UKRAINE (April 1, 2022)–The UN atomic watchdog is investigating Ukrainian claims that Russian soldiers occupying Chernobyl nuclear power station left after receiving high doses of radiation.
The International Atomic Energy Agency (IAEA) said it could not confirm the claims by Ukrainian state power company Energoatom and was seeking an independent assessment.
Energoatom said the Russians dug trenches in the forest inside the exclusion zone at the site of the world’s worst nuclear disaster, and that the troops “panicked at the first sign of illness” which “showed up very quickly” and began preparing to leave.
The Ukrainian deputy prime minister, Iryna Vereshchuk, also made the claim that Russian troops who dug trenches in the forest were exposed to radiation, but it has not been independently verified.
Some reports have suggested the soldiers are being sent to a special medical facility in Belarus after driving tanks through the “dead zone” around the nuclear plant, kicking up radioactive dust.
Russian forces also retreated from the nearby town of Slavutych, where workers at Chernobyl live, Energoatom said.
The IAEA said it was preparing to send its first “assistance and support mission” to Chernobyl in northern Ukraine in the next few days.

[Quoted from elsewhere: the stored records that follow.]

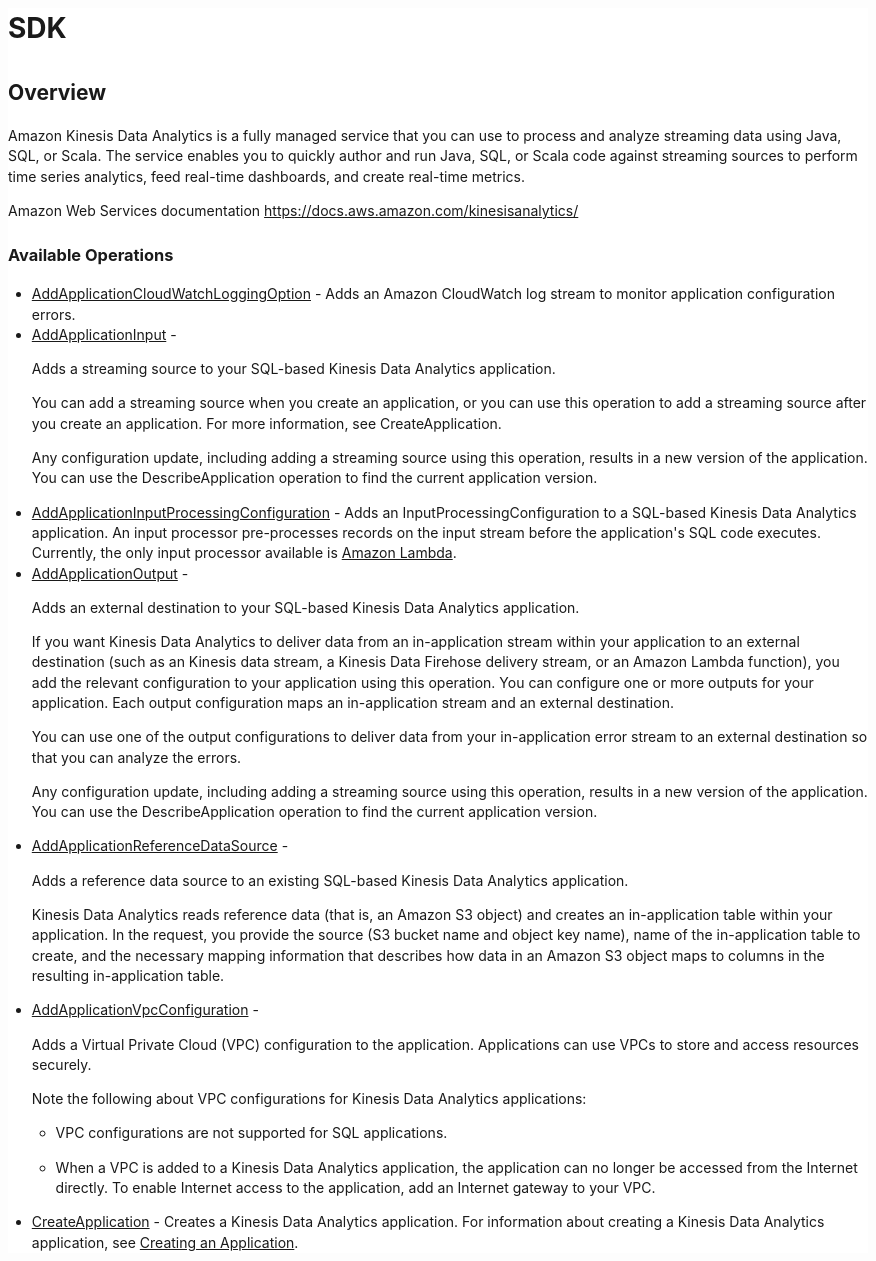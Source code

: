 # SDK

## Overview

Amazon Kinesis Data Analytics is a fully managed service that you can use to process and analyze streaming data using Java, SQL, or Scala. The service enables you to quickly author and run Java, SQL, or Scala code against streaming sources to perform time series analytics, feed real-time dashboards, and create real-time metrics.

Amazon Web Services documentation
<https://docs.aws.amazon.com/kinesisanalytics/>
### Available Operations

* [AddApplicationCloudWatchLoggingOption](#addapplicationcloudwatchloggingoption) - Adds an Amazon CloudWatch log stream to monitor application configuration errors.
* [AddApplicationInput](#addapplicationinput) - <p> Adds a streaming source to your SQL-based Kinesis Data Analytics application. </p> <p>You can add a streaming source when you create an application, or you can use this operation to add a streaming source after you create an application. For more information, see <a>CreateApplication</a>.</p> <p>Any configuration update, including adding a streaming source using this operation, results in a new version of the application. You can use the <a>DescribeApplication</a> operation to find the current application version. </p>
* [AddApplicationInputProcessingConfiguration](#addapplicationinputprocessingconfiguration) - Adds an <a>InputProcessingConfiguration</a> to a SQL-based Kinesis Data Analytics application. An input processor pre-processes records on the input stream before the application's SQL code executes. Currently, the only input processor available is <a href="https://docs.aws.amazon.com/lambda/">Amazon Lambda</a>.
* [AddApplicationOutput](#addapplicationoutput) - <p>Adds an external destination to your SQL-based Kinesis Data Analytics application.</p> <p>If you want Kinesis Data Analytics to deliver data from an in-application stream within your application to an external destination (such as an Kinesis data stream, a Kinesis Data Firehose delivery stream, or an Amazon Lambda function), you add the relevant configuration to your application using this operation. You can configure one or more outputs for your application. Each output configuration maps an in-application stream and an external destination.</p> <p> You can use one of the output configurations to deliver data from your in-application error stream to an external destination so that you can analyze the errors. </p> <p> Any configuration update, including adding a streaming source using this operation, results in a new version of the application. You can use the <a>DescribeApplication</a> operation to find the current application version.</p>
* [AddApplicationReferenceDataSource](#addapplicationreferencedatasource) - <p>Adds a reference data source to an existing SQL-based Kinesis Data Analytics application.</p> <p>Kinesis Data Analytics reads reference data (that is, an Amazon S3 object) and creates an in-application table within your application. In the request, you provide the source (S3 bucket name and object key name), name of the in-application table to create, and the necessary mapping information that describes how data in an Amazon S3 object maps to columns in the resulting in-application table.</p>
* [AddApplicationVpcConfiguration](#addapplicationvpcconfiguration) - <p>Adds a Virtual Private Cloud (VPC) configuration to the application. Applications can use VPCs to store and access resources securely.</p> <p>Note the following about VPC configurations for Kinesis Data Analytics applications:</p> <ul> <li> <p>VPC configurations are not supported for SQL applications.</p> </li> <li> <p>When a VPC is added to a Kinesis Data Analytics application, the application can no longer be accessed from the Internet directly. To enable Internet access to the application, add an Internet gateway to your VPC.</p> </li> </ul>
* [CreateApplication](#createapplication) - Creates a Kinesis Data Analytics application. For information about creating a Kinesis Data Analytics application, see <a href="https://docs.aws.amazon.com/kinesisanalytics/latest/java/getting-started.html">Creating an Application</a>.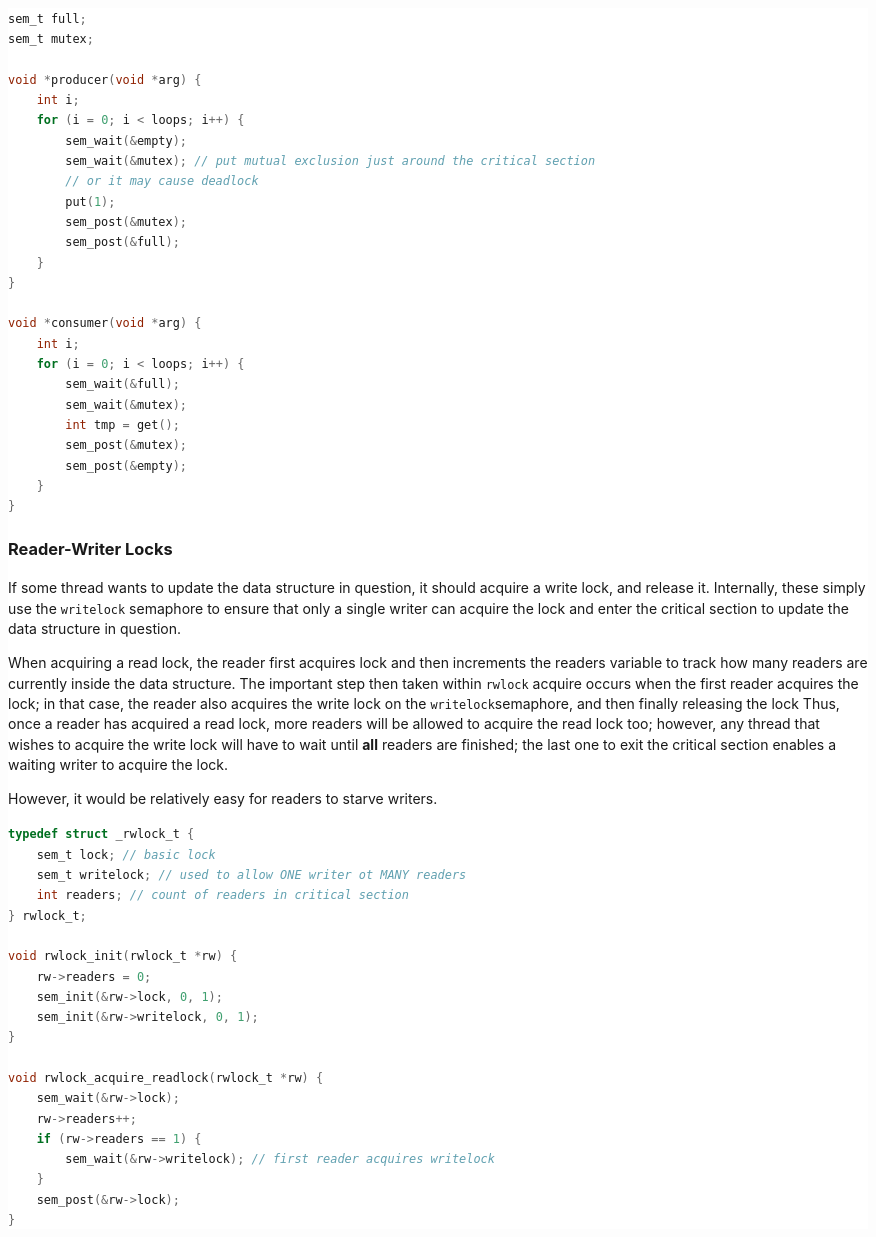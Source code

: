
 ```c
sem_t full;
sem_t mutex;

void *producer(void *arg) {
    int i;
    for (i = 0; i < loops; i++) {
        sem_wait(&empty);
        sem_wait(&mutex); // put mutual exclusion just around the critical section
        // or it may cause deadlock
        put(1);
        sem_post(&mutex);
        sem_post(&full);
    }
}

void *consumer(void *arg) {
    int i;
    for (i = 0; i < loops; i++) {
        sem_wait(&full);
        sem_wait(&mutex);
        int tmp = get();
        sem_post(&mutex);
        sem_post(&empty);
    }
}
```

### Reader-Writer Locks

If some thread wants to update the data structure in question, it should acquire a write lock, and release it. Internally, these simply use the `writelock` semaphore to ensure that only a single writer can acquire the lock and enter the critical section to update the data structure in question.

When acquiring a read lock, the reader first acquires lock and then increments the readers variable to track how many readers are currently inside the data structure. The important step then taken within `rwlock` acquire occurs when the first reader acquires the lock; in that case, the reader also acquires the write lock on the `writelock`semaphore, and then finally releasing the lock Thus, once a reader has acquired a read lock, more readers will be allowed to acquire the read lock too; however, any thread that wishes to acquire the write lock will have to wait until **all** readers are finished; the last one to exit the critical section enables a waiting writer to acquire the lock.

However, it would be relatively easy for readers to starve writers.

```c
typedef struct _rwlock_t {
    sem_t lock; // basic lock
    sem_t writelock; // used to allow ONE writer ot MANY readers
    int readers; // count of readers in critical section
} rwlock_t;

void rwlock_init(rwlock_t *rw) {
    rw->readers = 0;
    sem_init(&rw->lock, 0, 1);
    sem_init(&rw->writelock, 0, 1);
}

void rwlock_acquire_readlock(rwlock_t *rw) {
    sem_wait(&rw->lock);
    rw->readers++;
    if (rw->readers == 1) {
        sem_wait(&rw->writelock); // first reader acquires writelock
    }
    sem_post(&rw->lock);
}

```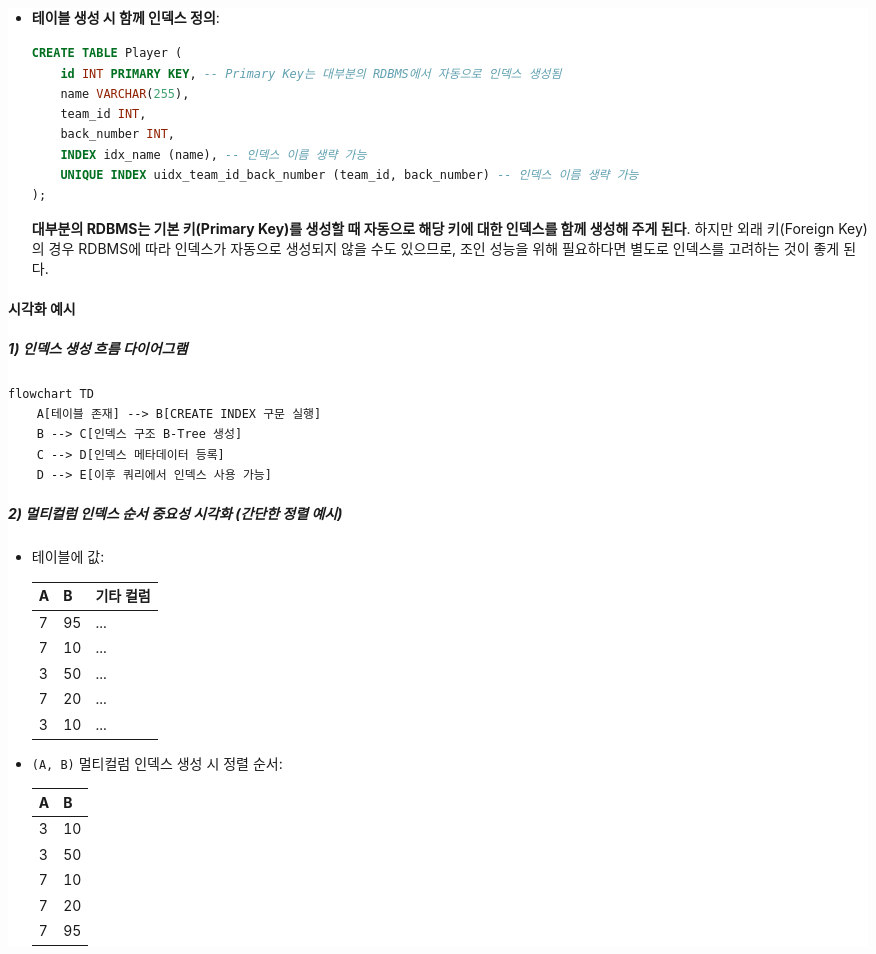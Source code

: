 - **테이블 생성 시 함께 인덱스 정의**:

  ```sql
  CREATE TABLE Player (
      id INT PRIMARY KEY, -- Primary Key는 대부분의 RDBMS에서 자동으로 인덱스 생성됨
      name VARCHAR(255),
      team_id INT,
      back_number INT,
      INDEX idx_name (name), -- 인덱스 이름 생략 가능
      UNIQUE INDEX uidx_team_id_back_number (team_id, back_number) -- 인덱스 이름 생략 가능
  );
  ```

  **대부분의 RDBMS는 기본 키(Primary Key)를 생성할 때 자동으로 해당 키에 대한 인덱스를 함께 생성해 주게 된다**. 하지만 외래 키(Foreign Key)의 경우 RDBMS에 따라 인덱스가 자동으로 생성되지 않을 수도 있으므로, 조인 성능을 위해 필요하다면 별도로 인덱스를 고려하는 것이 좋게 된다.

#### 시각화 예시

##### 1) 인덱스 생성 흐름 다이어그램

```mermaid
flowchart TD
    A[테이블 존재] --> B[CREATE INDEX 구문 실행]
    B --> C[인덱스 구조 B-Tree 생성]
    C --> D[인덱스 메타데이터 등록]
    D --> E[이후 쿼리에서 인덱스 사용 가능]
```

##### 2) 멀티컬럼 인덱스 순서 중요성 시각화 (간단한 정렬 예시)

- 테이블에 값:

  | A   | B   | 기타 컬럼 |
  | --- | --- | --------- |
  | 7   | 95  | ...       |
  | 7   | 10  | ...       |
  | 3   | 50  | ...       |
  | 7   | 20  | ...       |
  | 3   | 10  | ...       |

- `(A, B)` 멀티컬럼 인덱스 생성 시 정렬 순서:

  | A   | B   |
  | --- | --- |
  | 3   | 10  |
  | 3   | 50  |
  | 7   | 10  |
  | 7   | 20  |
  | 7   | 95  |
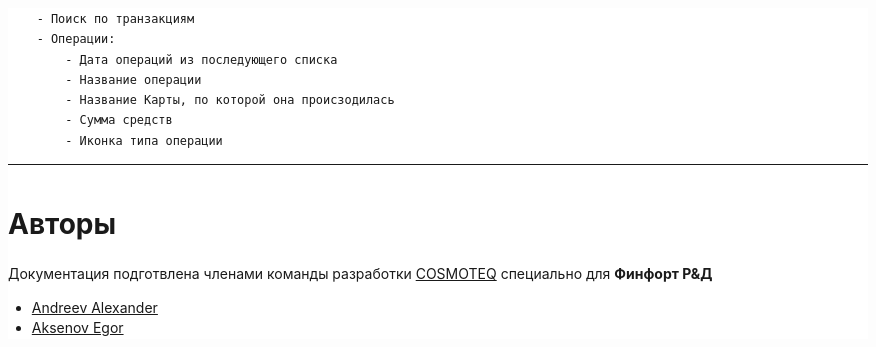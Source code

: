         - Поиск по транзакциям
        - Операции: 
            - Дата операций из последующего списка
            - Название операции
            - Название Карты, по которой она происзодилась
            - Сумма средств
            - Иконка типа операции        
                
---

# Авторы
Документация подготвлена членами команды разработки [COSMOTEQ](https://cosmoteq.com/) специально для **Финфорт Р&Д**
 - [Andreev Alexander](https://github.com/AndreevAA)
 - [Aksenov Egor](https://github.com/01Flame10)

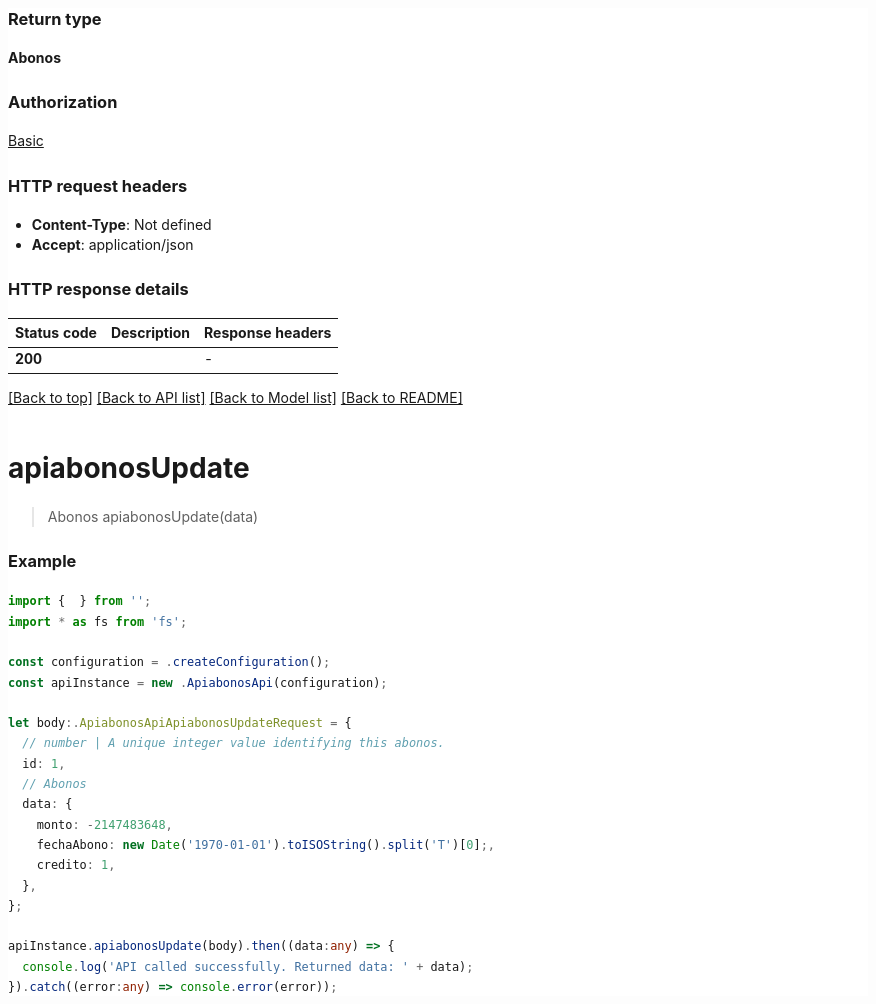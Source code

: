 
### Return type

**Abonos**

### Authorization

[Basic](README.md#Basic)

### HTTP request headers

 - **Content-Type**: Not defined
 - **Accept**: application/json


### HTTP response details
| Status code | Description | Response headers |
|-------------|-------------|------------------|
**200** |  |  -  |

[[Back to top]](#) [[Back to API list]](README.md#documentation-for-api-endpoints) [[Back to Model list]](README.md#documentation-for-models) [[Back to README]](README.md)

# **apiabonosUpdate**
> Abonos apiabonosUpdate(data)


### Example


```typescript
import {  } from '';
import * as fs from 'fs';

const configuration = .createConfiguration();
const apiInstance = new .ApiabonosApi(configuration);

let body:.ApiabonosApiApiabonosUpdateRequest = {
  // number | A unique integer value identifying this abonos.
  id: 1,
  // Abonos
  data: {
    monto: -2147483648,
    fechaAbono: new Date('1970-01-01').toISOString().split('T')[0];,
    credito: 1,
  },
};

apiInstance.apiabonosUpdate(body).then((data:any) => {
  console.log('API called successfully. Returned data: ' + data);
}).catch((error:any) => console.error(error));
```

Though Russian soldiers seized control of Chernobyl soon after the 24 February invasion, the plant’s Ukrainian staff continued to oversee the safe storage of spent nuclear fuel and supervise the concrete-encased remains of the reactor that exploded in 1986, causing the world’s worst nuclear accident.
In a separate post, Energoatom said the Russian side had formally agreed to hand back to Ukraine the responsibility for protecting Chernobyl. It shared the scan of a document signed by people it identified as a senior staff member at Chernobyl and the Russian military official assigned to guarding Chernobyl. Reuters could not immediately verify the authenticity of the document.
Ukraine has repeatedly expressed safety concerns about Chernobyl and demanded the withdrawal of Russian troops, whose presence prevented the rotation of personnel for a time.
Asked to comment on the accounts from Chernobyl staff, Russia’s defence ministry did not respond.